After featuring terrarium dresses with live butterflies on the Undercover runway last month during Paris Fashion Week, the designer has vowed not to use them again. People for the Ethical Treatment of Animals appealed to the founder and creative director to do so on Oct. 10, and he replied nine days later with “a heartfelt letter,” according to a PETA representative, who shared a copy with WWD.
Takahashi said he came up with the finale idea of having butterflies flutter around artificial roses inside a transparent dress, but at the same time he was worried about the butterflies. Explaining how the experience of having a white butterfly appear by his side after his grandmother’s funeral 20 years ago made him “very happy” and was reassuring of her closeness, the creative said since then butterflies often come by his side and fly near him for a while.
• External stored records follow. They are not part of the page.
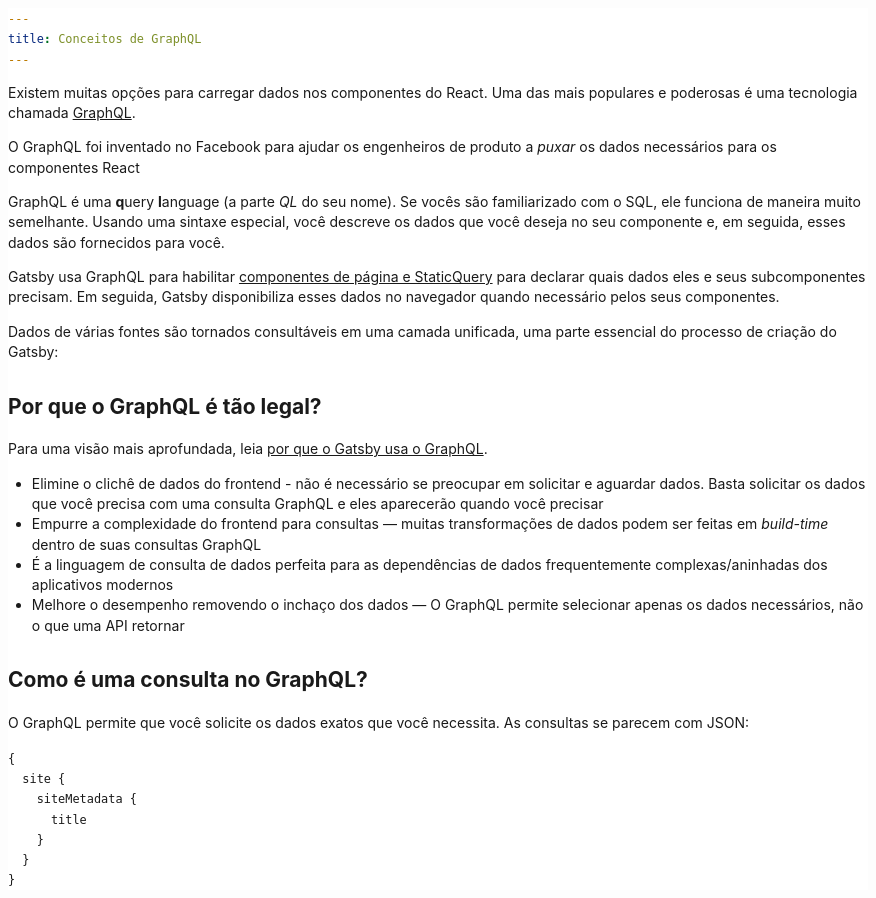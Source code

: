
 ```yaml
---
title: Conceitos de GraphQL
---
```


Existem muitas opções para carregar dados nos componentes do React. Uma das mais
populares e poderosas é uma tecnologia chamada
[GraphQL](https://graphql.org/).

O GraphQL foi inventado no Facebook para ajudar os engenheiros de produto a _puxar_ os dados necessários para os
componentes React

GraphQL é uma **q**uery **l**anguage (a parte _QL_ do seu nome). Se vocês são
familiarizado com o SQL, ele funciona de maneira muito semelhante. Usando uma sintaxe especial, você descreve
os dados que você deseja no seu componente e, em seguida, esses dados são fornecidos
para você.

Gatsby usa GraphQL para habilitar [componentes de página e
StaticQuery](/docs/building-with-components/) para declarar quais dados eles e seus
subcomponentes precisam. Em seguida, Gatsby disponibiliza esses dados no
navegador quando necessário pelos seus componentes.

Dados de várias fontes são tornados consultáveis ​​em uma camada unificada, uma parte essencial do processo de criação do Gatsby:

<LayerModel initialLayer="Data" />

## Por que o GraphQL é tão legal?

Para uma visão mais aprofundada, leia [por que o Gatsby usa o GraphQL](/docs/why-gatsby-uses-graphql/).

- Elimine o clichê de dados do frontend - não é necessário se preocupar em solicitar e aguardar dados. Basta solicitar os dados que você precisa com uma consulta GraphQL e eles aparecerão quando você precisar
- Empurre a complexidade do frontend para consultas — muitas transformações de dados podem ser feitas em _build-time_ dentro de suas consultas GraphQL
- É a linguagem de consulta de dados perfeita para as dependências de dados frequentemente complexas/aninhadas dos aplicativos modernos
- Melhore o desempenho removendo o inchaço dos dados — O GraphQL permite selecionar apenas os dados necessários, não o que uma API retornar

## Como é uma consulta no GraphQL?

O GraphQL permite que você solicite os dados exatos que você necessita. As consultas se parecem com JSON:

```graphql
{
  site {
    siteMetadata {
      title
    }
  }
}
```
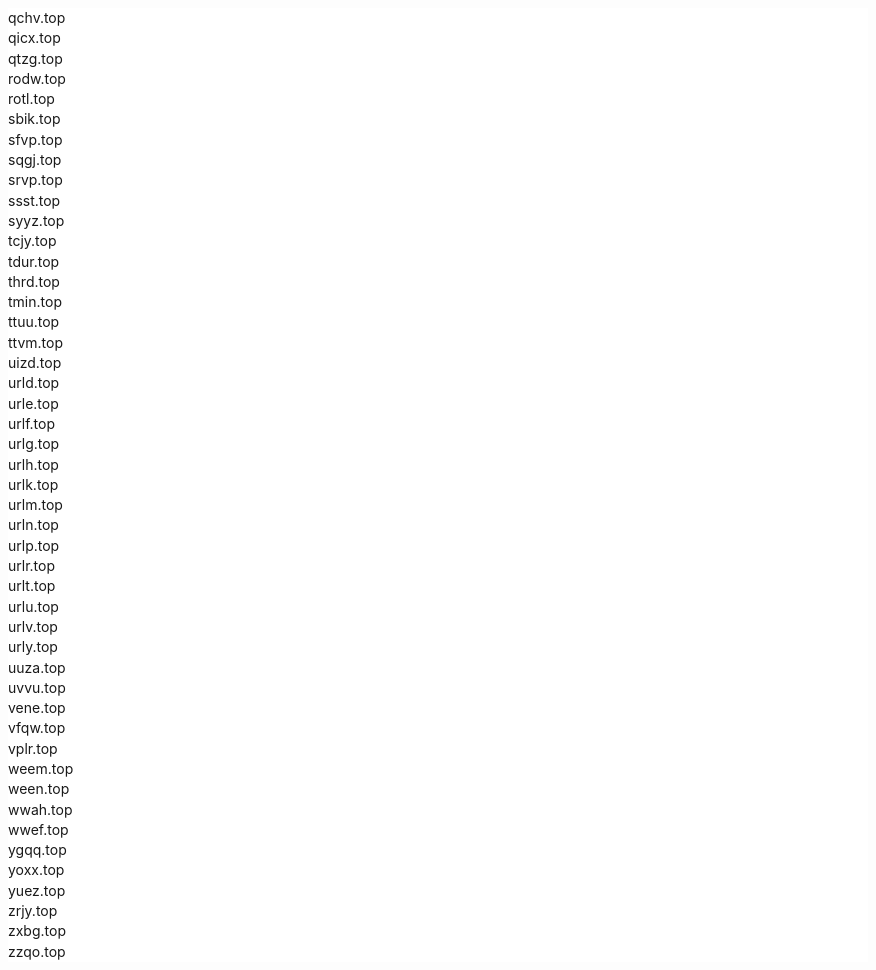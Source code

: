 qchv.top   
qicx.top   
qtzg.top   
rodw.top   
rotl.top   
sbik.top   
sfvp.top   
sqgj.top   
srvp.top   
ssst.top   
syyz.top   
tcjy.top   
tdur.top   
thrd.top   
tmin.top   
ttuu.top   
ttvm.top   
uizd.top   
urld.top   
urle.top   
urlf.top   
urlg.top   
urlh.top   
urlk.top   
urlm.top   
urln.top   
urlp.top   
urlr.top   
urlt.top   
urlu.top   
urlv.top   
urly.top   
uuza.top   
uvvu.top   
vene.top   
vfqw.top   
vplr.top   
weem.top   
ween.top   
wwah.top   
wwef.top   
ygqq.top   
yoxx.top   
yuez.top   
zrjy.top   
zxbg.top   
zzqo.top   

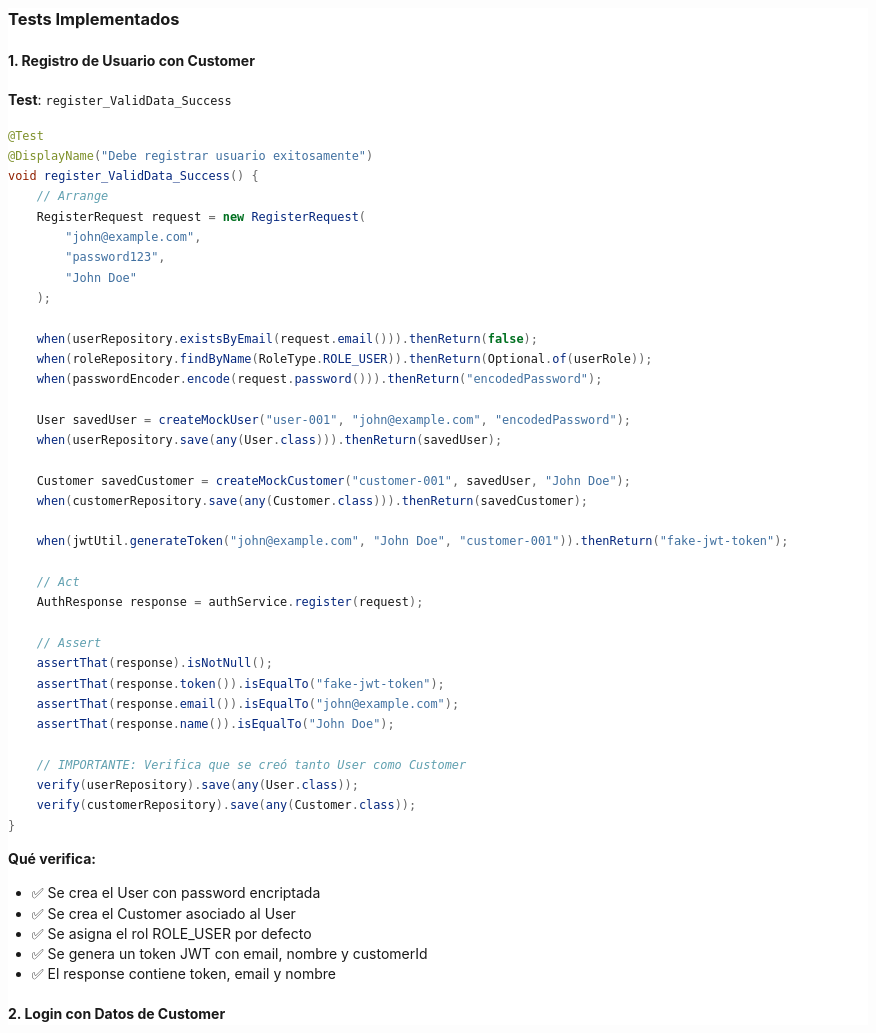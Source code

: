 ### Tests Implementados

#### 1. Registro de Usuario con Customer

**Test**: `register_ValidData_Success`

```java
@Test
@DisplayName("Debe registrar usuario exitosamente")
void register_ValidData_Success() {
    // Arrange
    RegisterRequest request = new RegisterRequest(
        "john@example.com",
        "password123",
        "John Doe"
    );

    when(userRepository.existsByEmail(request.email())).thenReturn(false);
    when(roleRepository.findByName(RoleType.ROLE_USER)).thenReturn(Optional.of(userRole));
    when(passwordEncoder.encode(request.password())).thenReturn("encodedPassword");

    User savedUser = createMockUser("user-001", "john@example.com", "encodedPassword");
    when(userRepository.save(any(User.class))).thenReturn(savedUser);

    Customer savedCustomer = createMockCustomer("customer-001", savedUser, "John Doe");
    when(customerRepository.save(any(Customer.class))).thenReturn(savedCustomer);

    when(jwtUtil.generateToken("john@example.com", "John Doe", "customer-001")).thenReturn("fake-jwt-token");

    // Act
    AuthResponse response = authService.register(request);

    // Assert
    assertThat(response).isNotNull();
    assertThat(response.token()).isEqualTo("fake-jwt-token");
    assertThat(response.email()).isEqualTo("john@example.com");
    assertThat(response.name()).isEqualTo("John Doe");

    // IMPORTANTE: Verifica que se creó tanto User como Customer
    verify(userRepository).save(any(User.class));
    verify(customerRepository).save(any(Customer.class));
}
```

**Qué verifica:**
- ✅ Se crea el User con password encriptada
- ✅ Se crea el Customer asociado al User
- ✅ Se asigna el rol ROLE_USER por defecto
- ✅ Se genera un token JWT con email, nombre y customerId
- ✅ El response contiene token, email y nombre

#### 2. Login con Datos de Customer
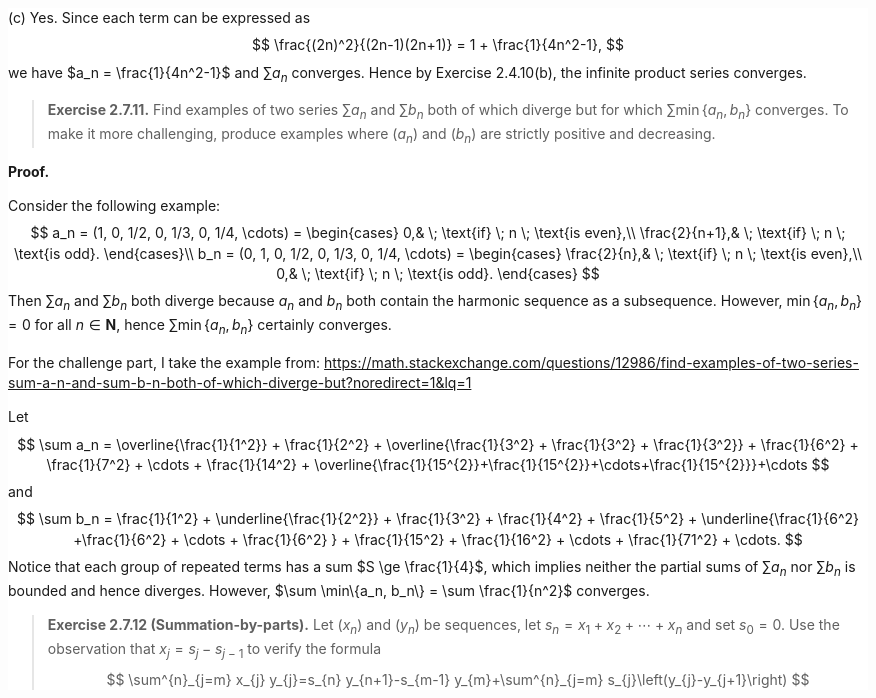 (c) Yes. Since each term can be expressed as
$$
\frac{(2n)^2}{(2n-1)(2n+1)} = 1 + \frac{1}{4n^2-1},
$$
we have $a_n = \frac{1}{4n^2-1}$ and $\sum a_n$ converges. Hence by Exercise 2.4.10(b), the infinite product series converges.



> **Exercise 2.7.11.** Find examples of two series $\sum a_{n}$ and $\sum b_{n}$ both of which diverge but for which $\sum \min \left\{a_{n}, b_{n}\right\}$ converges. To make it more challenging, produce examples where $\left(a_{n}\right)$ and $\left(b_{n}\right)$ are strictly positive and decreasing.

**Proof.**

Consider the following example:
$$
a_n = (1, 0, 1/2, 0, 1/3, 0, 1/4, \cdots) = 
\begin{cases}
0,& \; \text{if} \; n \; \text{is even},\\
\frac{2}{n+1},& \; \text{if} \; n \; \text{is odd}.
\end{cases}\\
b_n = (0, 1, 0, 1/2, 0, 1/3, 0, 1/4, \cdots) = 
\begin{cases}
\frac{2}{n},& \; \text{if} \; n \; \text{is even},\\
0,& \; \text{if} \; n \; \text{is odd}.
\end{cases}
$$
Then $\sum a_n$ and $\sum b_n$ both diverge because $a_n$ and $b_n$ both contain the harmonic sequence as a subsequence. However, $\min\{a_n, b_n\} = 0$ for all $n \in \mathbf{N}$, hence $\sum \min\{a_n, b_n\}$ certainly converges.

For the challenge part, I take the example from: https://math.stackexchange.com/questions/12986/find-examples-of-two-series-sum-a-n-and-sum-b-n-both-of-which-diverge-but?noredirect=1&lq=1

Let 
$$
\sum a_n = \overline{\frac{1}{1^2}} + \frac{1}{2^2} + \overline{\frac{1}{3^2} + \frac{1}{3^2} + \frac{1}{3^2}} + \frac{1}{6^2} + \frac{1}{7^2} + \cdots + \frac{1}{14^2} + \overline{\frac{1}{15^{2}}+\frac{1}{15^{2}}+\cdots+\frac{1}{15^{2}}}+\cdots
$$
and 
$$
\sum b_n = \frac{1}{1^2} + \underline{\frac{1}{2^2}} + \frac{1}{3^2} + \frac{1}{4^2} + \frac{1}{5^2} + \underline{\frac{1}{6^2} +\frac{1}{6^2} + \cdots + \frac{1}{6^2} } + \frac{1}{15^2} + \frac{1}{16^2} + \cdots + \frac{1}{71^2} + \cdots.
$$
Notice that each group of repeated terms has a sum $S \ge \frac{1}{4}$, which implies neither the partial sums of $\sum a_n$ nor $\sum b_n$ is bounded and hence diverges. However, $\sum \min\{a_n, b_n\} = \sum \frac{1}{n^2}$ converges.



> **Exercise 2.7.12 (Summation-by-parts).** Let $\left(x_{n}\right)$ and $\left(y_{n}\right)$ be sequences, let $s_{n}=x_{1}+x_{2}+\cdots+x_{n}$ and set $s_{0}=0 .$ Use the observation that $x_{j}=s_{j}-s_{j-1}$ to verify the formula
> $$
> \sum^{n}_{j=m} x_{j} y_{j}=s_{n} y_{n+1}-s_{m-1} y_{m}+\sum^{n}_{j=m} s_{j}\left(y_{j}-y_{j+1}\right)
> $$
Despite that, Takahashi said he had worried that a postshow appeal would be made. Wanting the butterflies that were used to be “safe and in good health,” they had been ordered from a company that uses an ethical method for breeding butterflies and before the show they were given ample space, where they could breathe and fly around. After the finale, they were released in a park. “But at the end of the day, as you said, or as I thought somewhere in my heart, this act was still a mistake,” Takahashi wrote to PETA.
Regretful that that he had trapped butterflies that could fly freely in the sky, the Undercover founder promised that he would never use butterflies or other living animals in his creations again.
Before signing off as courteously as he had opened the letter, Takahashi said, “Please do not hesitate to inform us more on this topic as we want to learn to behave better. And I pray that the butterflies will come to my side again.”